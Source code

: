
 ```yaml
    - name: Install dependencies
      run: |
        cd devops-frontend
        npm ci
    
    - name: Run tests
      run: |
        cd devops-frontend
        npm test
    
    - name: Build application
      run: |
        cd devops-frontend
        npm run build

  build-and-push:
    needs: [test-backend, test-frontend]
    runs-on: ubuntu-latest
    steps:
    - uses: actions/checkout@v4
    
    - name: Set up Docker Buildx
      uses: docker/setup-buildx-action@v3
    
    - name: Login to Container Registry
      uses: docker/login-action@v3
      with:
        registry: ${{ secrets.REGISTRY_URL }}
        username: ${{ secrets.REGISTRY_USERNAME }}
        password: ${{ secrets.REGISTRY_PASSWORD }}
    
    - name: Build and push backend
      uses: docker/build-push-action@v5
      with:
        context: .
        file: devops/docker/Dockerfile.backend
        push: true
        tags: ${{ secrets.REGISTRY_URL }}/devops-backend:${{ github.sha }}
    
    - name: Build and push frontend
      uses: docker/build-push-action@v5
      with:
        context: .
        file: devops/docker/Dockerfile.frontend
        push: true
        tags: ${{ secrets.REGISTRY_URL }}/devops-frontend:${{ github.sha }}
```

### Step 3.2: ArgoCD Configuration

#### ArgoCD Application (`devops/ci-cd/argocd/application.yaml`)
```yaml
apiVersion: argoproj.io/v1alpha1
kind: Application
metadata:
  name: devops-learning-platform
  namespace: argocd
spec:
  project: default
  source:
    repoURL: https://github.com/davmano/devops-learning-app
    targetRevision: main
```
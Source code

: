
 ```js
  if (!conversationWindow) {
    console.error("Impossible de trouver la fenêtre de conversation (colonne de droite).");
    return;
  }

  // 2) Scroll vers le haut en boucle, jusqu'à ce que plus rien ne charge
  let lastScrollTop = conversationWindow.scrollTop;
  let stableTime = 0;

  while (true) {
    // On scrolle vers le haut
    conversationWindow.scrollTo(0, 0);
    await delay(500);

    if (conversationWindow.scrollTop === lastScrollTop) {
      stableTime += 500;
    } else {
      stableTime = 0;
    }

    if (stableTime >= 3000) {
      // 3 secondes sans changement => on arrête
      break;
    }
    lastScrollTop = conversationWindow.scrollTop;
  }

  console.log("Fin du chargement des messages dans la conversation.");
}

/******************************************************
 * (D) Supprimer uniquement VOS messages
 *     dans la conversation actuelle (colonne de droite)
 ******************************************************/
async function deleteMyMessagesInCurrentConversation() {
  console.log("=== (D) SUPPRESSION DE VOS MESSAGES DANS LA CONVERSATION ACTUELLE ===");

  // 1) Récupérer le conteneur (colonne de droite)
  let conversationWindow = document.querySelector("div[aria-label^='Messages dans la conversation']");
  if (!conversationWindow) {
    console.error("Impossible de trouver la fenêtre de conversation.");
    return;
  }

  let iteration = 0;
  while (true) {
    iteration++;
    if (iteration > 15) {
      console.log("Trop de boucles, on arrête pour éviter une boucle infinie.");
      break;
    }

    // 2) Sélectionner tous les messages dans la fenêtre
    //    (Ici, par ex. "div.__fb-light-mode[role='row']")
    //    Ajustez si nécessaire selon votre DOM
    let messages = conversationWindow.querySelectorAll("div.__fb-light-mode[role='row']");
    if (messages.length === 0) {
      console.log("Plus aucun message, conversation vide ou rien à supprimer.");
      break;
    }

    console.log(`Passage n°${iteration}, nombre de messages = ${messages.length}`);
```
___
#### EXERCISE DESCRIPTION:
Return the material in full. Each line must match.

#### OUTPUT OF THE EXERCISE:
Source code

:
 ```yaml
    - name: Install dependencies
      run: |
        cd devops-frontend
        npm ci
    
    - name: Run tests
      run: |
        cd devops-frontend
        npm test
    
    - name: Build application
      run: |
        cd devops-frontend
        npm run build

  build-and-push:
    needs: [test-backend, test-frontend]
    runs-on: ubuntu-latest
    steps:
    - uses: actions/checkout@v4
    
    - name: Set up Docker Buildx
      uses: docker/setup-buildx-action@v3
    
    - name: Login to Container Registry
      uses: docker/login-action@v3
      with:
        registry: ${{ secrets.REGISTRY_URL }}
        username: ${{ secrets.REGISTRY_USERNAME }}
        password: ${{ secrets.REGISTRY_PASSWORD }}
    
    - name: Build and push backend
      uses: docker/build-push-action@v5
      with:
        context: .
        file: devops/docker/Dockerfile.backend
        push: true
        tags: ${{ secrets.REGISTRY_URL }}/devops-backend:${{ github.sha }}
    
    - name: Build and push frontend
      uses: docker/build-push-action@v5
      with:
        context: .
        file: devops/docker/Dockerfile.frontend
        push: true
        tags: ${{ secrets.REGISTRY_URL }}/devops-frontend:${{ github.sha }}
```

### Step 3.2: ArgoCD Configuration

#### ArgoCD Application (`devops/ci-cd/argocd/application.yaml`)
```yaml
apiVersion: argoproj.io/v1alpha1
kind: Application
metadata:
  name: devops-learning-platform
  namespace: argocd
spec:
  project: default
  source:
    repoURL: https://github.com/davmano/devops-learning-app
    targetRevision: main
```
Source code

:
 ```js
  if (!conversationWindow) {
    console.error("Impossible de trouver la fenêtre de conversation (colonne de droite).");
    return;
  }

  // 2) Scroll vers le haut en boucle, jusqu'à ce que plus rien ne charge
  let lastScrollTop = conversationWindow.scrollTop;
  let stableTime = 0;

  while (true) {
    // On scrolle vers le haut
    conversationWindow.scrollTo(0, 0);
    await delay(500);

    if (conversationWindow.scrollTop === lastScrollTop) {
      stableTime += 500;
    } else {
      stableTime = 0;
    }

    if (stableTime >= 3000) {
      // 3 secondes sans changement => on arrête
      break;
    }
    lastScrollTop = conversationWindow.scrollTop;
  }

  console.log("Fin du chargement des messages dans la conversation.");
}

/******************************************************
 * (D) Supprimer uniquement VOS messages
 *     dans la conversation actuelle (colonne de droite)
 ******************************************************/
async function deleteMyMessagesInCurrentConversation() {
  console.log("=== (D) SUPPRESSION DE VOS MESSAGES DANS LA CONVERSATION ACTUELLE ===");

  // 1) Récupérer le conteneur (colonne de droite)
  let conversationWindow = document.querySelector("div[aria-label^='Messages dans la conversation']");
  if (!conversationWindow) {
    console.error("Impossible de trouver la fenêtre de conversation.");
    return;
  }

  let iteration = 0;
  while (true) {
    iteration++;
    if (iteration > 15) {
      console.log("Trop de boucles, on arrête pour éviter une boucle infinie.");
      break;
    }

    // 2) Sélectionner tous les messages dans la fenêtre
    //    (Ici, par ex. "div.__fb-light-mode[role='row']")
    //    Ajustez si nécessaire selon votre DOM
    let messages = conversationWindow.querySelectorAll("div.__fb-light-mode[role='row']");
    if (messages.length === 0) {
      console.log("Plus aucun message, conversation vide ou rien à supprimer.");
      break;
    }

    console.log(`Passage n°${iteration}, nombre de messages = ${messages.length}`);
```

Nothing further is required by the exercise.